An X-ray tube power supply device comprising: a tube voltage adjusting means; and an X-ray tube current adjusting means for increasing / decreasing a tube current applied to the X-ray tube, wherein the tube voltage applied to the X-ray tube and the tube Tube voltage / tube current detecting means for detecting current; on / off instructing means for instructing on / off of power (= tube voltage × tube current) applied to the X-ray tube; A power-down schedule in which the power is reduced linearly with time based on the values of the tube voltage and tube current detected by the tube voltage / tube current detection means in response to the power-off instruction of Schedule calculation means, and in response to a power-on instruction from the on / off instruction means, time-linearly changes power based on the values of the tube voltage and tube current detected by the tube voltage / tube current detection means.
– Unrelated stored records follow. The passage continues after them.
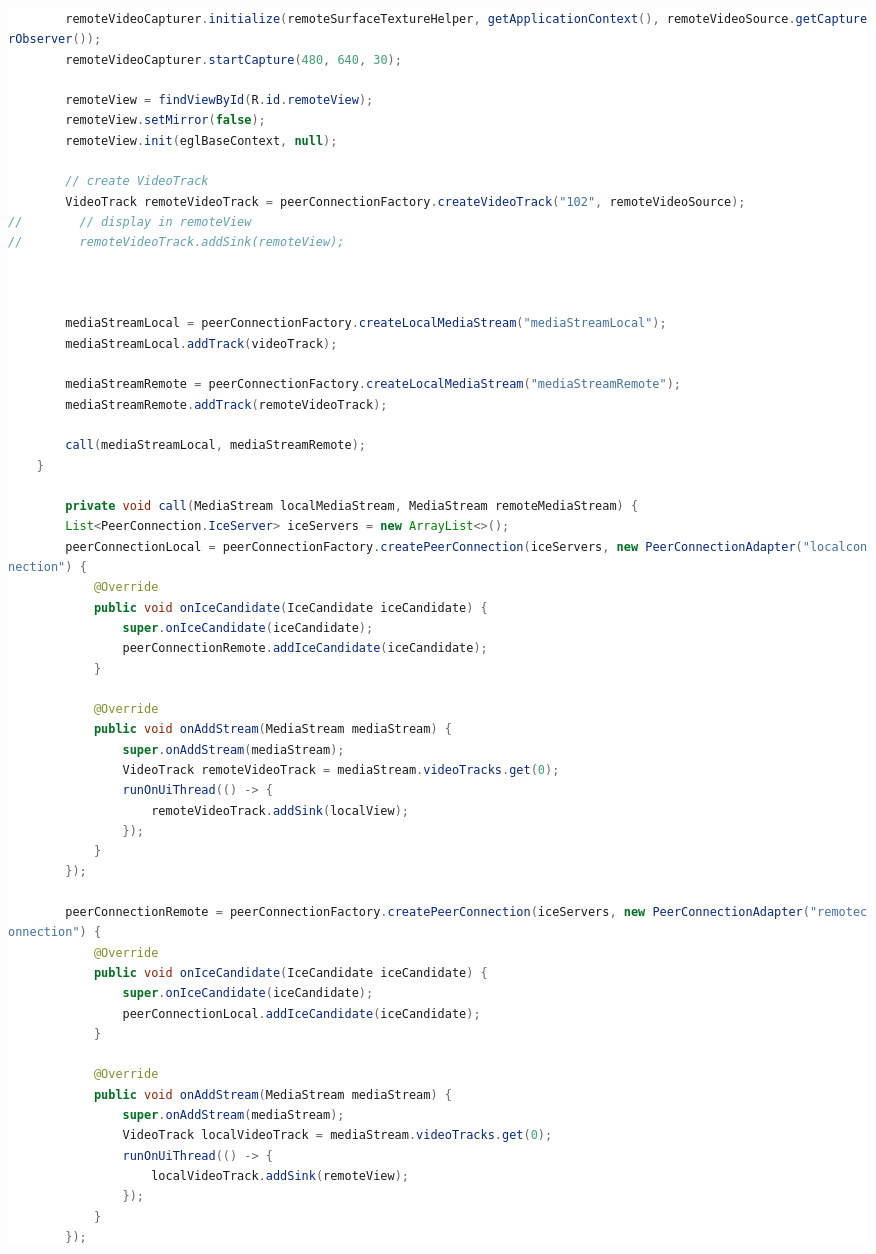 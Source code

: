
 ```java
        remoteVideoCapturer.initialize(remoteSurfaceTextureHelper, getApplicationContext(), remoteVideoSource.getCapturerObserver());
        remoteVideoCapturer.startCapture(480, 640, 30);

        remoteView = findViewById(R.id.remoteView);
        remoteView.setMirror(false);
        remoteView.init(eglBaseContext, null);

        // create VideoTrack
        VideoTrack remoteVideoTrack = peerConnectionFactory.createVideoTrack("102", remoteVideoSource);
//        // display in remoteView
//        remoteVideoTrack.addSink(remoteView);



        mediaStreamLocal = peerConnectionFactory.createLocalMediaStream("mediaStreamLocal");
        mediaStreamLocal.addTrack(videoTrack);

        mediaStreamRemote = peerConnectionFactory.createLocalMediaStream("mediaStreamRemote");
        mediaStreamRemote.addTrack(remoteVideoTrack);

        call(mediaStreamLocal, mediaStreamRemote);
    }

        private void call(MediaStream localMediaStream, MediaStream remoteMediaStream) {
        List<PeerConnection.IceServer> iceServers = new ArrayList<>();
        peerConnectionLocal = peerConnectionFactory.createPeerConnection(iceServers, new PeerConnectionAdapter("localconnection") {
            @Override
            public void onIceCandidate(IceCandidate iceCandidate) {
                super.onIceCandidate(iceCandidate);
                peerConnectionRemote.addIceCandidate(iceCandidate);
            }

            @Override
            public void onAddStream(MediaStream mediaStream) {
                super.onAddStream(mediaStream);
                VideoTrack remoteVideoTrack = mediaStream.videoTracks.get(0);
                runOnUiThread(() -> {
                    remoteVideoTrack.addSink(localView);
                });
            }
        });

        peerConnectionRemote = peerConnectionFactory.createPeerConnection(iceServers, new PeerConnectionAdapter("remoteconnection") {
            @Override
            public void onIceCandidate(IceCandidate iceCandidate) {
                super.onIceCandidate(iceCandidate);
                peerConnectionLocal.addIceCandidate(iceCandidate);
            }

            @Override
            public void onAddStream(MediaStream mediaStream) {
                super.onAddStream(mediaStream);
                VideoTrack localVideoTrack = mediaStream.videoTracks.get(0);
                runOnUiThread(() -> {
                    localVideoTrack.addSink(remoteView);
                });
            }
        });

```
Increase A power-up schedule calculating means for creating a warm-up schedule; and a control signal for increasing / decreasing a tube voltage to the X-ray tube voltage adjusting means, and a control signal for increasing / decreasing a tube current based on the calculation results of the two calculating means. An X-ray tube power supply, comprising: a time schedule execution unit that outputs the X-ray tube current to each of the X-ray tube current adjustment units.